Segment Start: Extracted records
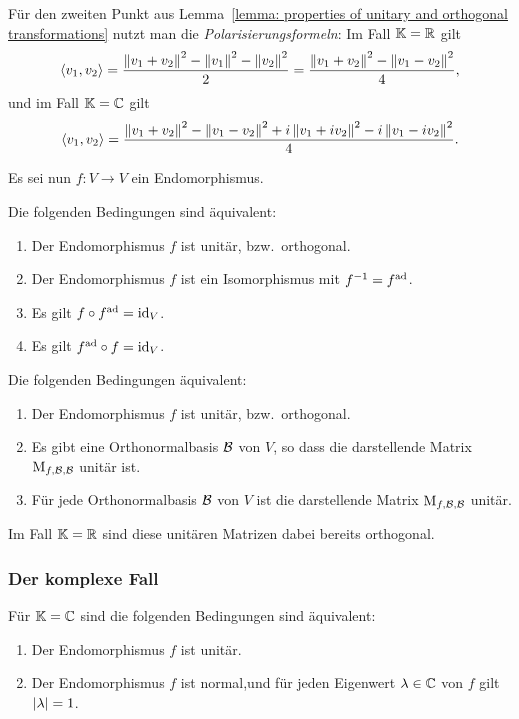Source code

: Für den zweiten Punkt aus Lemma~\ref{lemma: properties of unitary and orthogonal transformations} nutzt man die \emph{Polarisierungsformeln}:
Im Fall $\mathbb{K} = \mathbb{R}$ gilt
\[
    \left\langle v_1, v_2 \right\rangle
  = \frac{ \left\| v_1 + v_2 \right\|^2 - \left\| v_1 \right\|^2 - \left\| v_2 \right\|^2 }{2}
  = \frac{ \left\| v_1 + v_2 \right\|^2 - \left\| v_1 - v_2 \right\|^2 }{4},
\]
und im Fall $\mathbb{K} = \mathbb{C}$ gilt
\[
    \left\langle v_1, v_2 \right\rangle
  = \frac{ \left\| v_1 + v_2 \right\|^2 - \left\| v_1 - v_2 \right\|^2 + i \left\| v_1 + i v_2 \right\|^2 - i \left\| v_1 - i v_2 \right\|^2 }{4}.
\]

Es sei nun $f \colon V \to V$ ein Endomorphismus.

\begin{lemma}
  Die folgenden Bedingungen sind äquivalent:
  \begin{enumerate}
    \item
      Der Endomorphismus $f$ ist unitär, bzw.\ orthogonal.
    \item
      Der Endomorphismus $f$ ist ein Isomorphismus mit $f^{-1} = f^{\operatorname{ad}}$.
    \item
      Es gilt $f \circ f^{\operatorname{ad}} = \operatorname{id}_V$.
    \item
      Es gilt $f^{\operatorname{ad}} \circ f = \operatorname{id}_V$.
  \end{enumerate}
\end{lemma}

\begin{lemma}
  Die folgenden Bedingungen äquivalent:
  \begin{enumerate}
    \item
      Der Endomorphismus $f$ ist unitär, bzw.\ orthogonal.
    \item
      Es gibt eine Orthonormalbasis $\mathcal{B}$ von $V$, so dass die darstellende Matrix $\operatorname{M}_{f, \mathcal{B}, \mathcal{B}}$ unitär ist.
    \item
      Für jede Orthonormalbasis $\mathcal{B}$ von $V$ ist die darstellende Matrix $\operatorname{M}_{f, \mathcal{B}, \mathcal{B}}$ unitär.
  \end{enumerate}
  Im Fall $\mathbb{K} = \mathbb{R}$ sind diese unitären Matrizen dabei bereits orthogonal.
\end{lemma}



\subsubsection{Der komplexe Fall}

\begin{theorem}
  Für $\mathbb{K} = \mathbb{C}$ sind die folgenden Bedingungen sind äquivalent:
  \begin{enumerate}
    \item
      Der Endomorphismus $f$ ist unitär.
    \item
      Der Endomorphismus $f$ ist normal,und für jeden Eigenwert $\lambda \in \mathbb{C}$ von $f$ gilt $\left| \lambda \right| = 1$.
  \end{enumerate}
\end{theorem}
Segment End: Extracted records
- Work instruction: Show every line of the listing in which the string "mathbb" can be found.

- Solution below:
Im Fall $\mathbb{K} = \mathbb{R}$ gilt
und im Fall $\mathbb{K} = \mathbb{C}$ gilt
  Im Fall $\mathbb{K} = \mathbb{R}$ sind diese unitären Matrizen dabei bereits orthogonal.
  Für $\mathbb{K} = \mathbb{C}$ sind die folgenden Bedingungen sind äquivalent:
      Der Endomorphismus $f$ ist normal,und für jeden Eigenwert $\lambda \in \mathbb{C}$ von $f$ gilt $\left| \lambda \right| = 1$.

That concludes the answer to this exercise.